====== Listed records ======
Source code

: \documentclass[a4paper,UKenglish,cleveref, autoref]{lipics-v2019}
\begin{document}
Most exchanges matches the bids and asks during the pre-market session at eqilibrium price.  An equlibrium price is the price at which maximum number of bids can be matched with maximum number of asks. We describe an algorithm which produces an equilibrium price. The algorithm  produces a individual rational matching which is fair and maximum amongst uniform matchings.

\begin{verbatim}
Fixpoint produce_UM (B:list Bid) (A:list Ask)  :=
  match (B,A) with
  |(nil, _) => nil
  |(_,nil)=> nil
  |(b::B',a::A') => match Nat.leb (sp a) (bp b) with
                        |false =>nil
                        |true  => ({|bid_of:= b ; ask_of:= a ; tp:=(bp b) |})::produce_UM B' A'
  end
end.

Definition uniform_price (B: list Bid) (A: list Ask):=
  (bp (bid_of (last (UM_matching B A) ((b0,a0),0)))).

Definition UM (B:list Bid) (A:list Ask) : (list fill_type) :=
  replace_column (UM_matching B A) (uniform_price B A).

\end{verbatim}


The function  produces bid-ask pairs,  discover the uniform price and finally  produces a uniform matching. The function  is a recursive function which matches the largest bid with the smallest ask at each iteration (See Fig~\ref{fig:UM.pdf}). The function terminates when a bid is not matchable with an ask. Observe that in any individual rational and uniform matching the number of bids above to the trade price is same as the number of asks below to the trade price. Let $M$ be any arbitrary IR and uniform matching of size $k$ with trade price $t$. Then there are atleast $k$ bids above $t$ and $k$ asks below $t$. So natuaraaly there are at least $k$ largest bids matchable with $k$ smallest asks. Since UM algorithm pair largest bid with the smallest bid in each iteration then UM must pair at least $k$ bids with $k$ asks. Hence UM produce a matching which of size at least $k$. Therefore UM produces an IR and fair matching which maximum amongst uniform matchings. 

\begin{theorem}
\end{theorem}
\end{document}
======
= What to produce =
Word for word, transcribe all of the records.

= Exercise result =
Source code

: \documentclass[a4paper,UKenglish,cleveref, autoref]{lipics-v2019}
\begin{document}
Most exchanges matches the bids and asks during the pre-market session at eqilibrium price.  An equlibrium price is the price at which maximum number of bids can be matched with maximum number of asks. We describe an algorithm which produces an equilibrium price. The algorithm  produces a individual rational matching which is fair and maximum amongst uniform matchings.

\begin{verbatim}
Fixpoint produce_UM (B:list Bid) (A:list Ask)  :=
  match (B,A) with
  |(nil, _) => nil
  |(_,nil)=> nil
  |(b::B',a::A') => match Nat.leb (sp a) (bp b) with
                        |false =>nil
                        |true  => ({|bid_of:= b ; ask_of:= a ; tp:=(bp b) |})::produce_UM B' A'
  end
end.

Definition uniform_price (B: list Bid) (A: list Ask):=
  (bp (bid_of (last (UM_matching B A) ((b0,a0),0)))).

Definition UM (B:list Bid) (A:list Ask) : (list fill_type) :=
  replace_column (UM_matching B A) (uniform_price B A).

\end{verbatim}


The function  produces bid-ask pairs,  discover the uniform price and finally  produces a uniform matching. The function  is a recursive function which matches the largest bid with the smallest ask at each iteration (See Fig~\ref{fig:UM.pdf}). The function terminates when a bid is not matchable with an ask. Observe that in any individual rational and uniform matching the number of bids above to the trade price is same as the number of asks below to the trade price. Let $M$ be any arbitrary IR and uniform matching of size $k$ with trade price $t$. Then there are atleast $k$ bids above $t$ and $k$ asks below $t$. So natuaraaly there are at least $k$ largest bids matchable with $k$ smallest asks. Since UM algorithm pair largest bid with the smallest bid in each iteration then UM must pair at least $k$ bids with $k$ asks. Hence UM produce a matching which of size at least $k$. Therefore UM produces an IR and fair matching which maximum amongst uniform matchings. 

\begin{theorem}
\end{theorem}
\end{document}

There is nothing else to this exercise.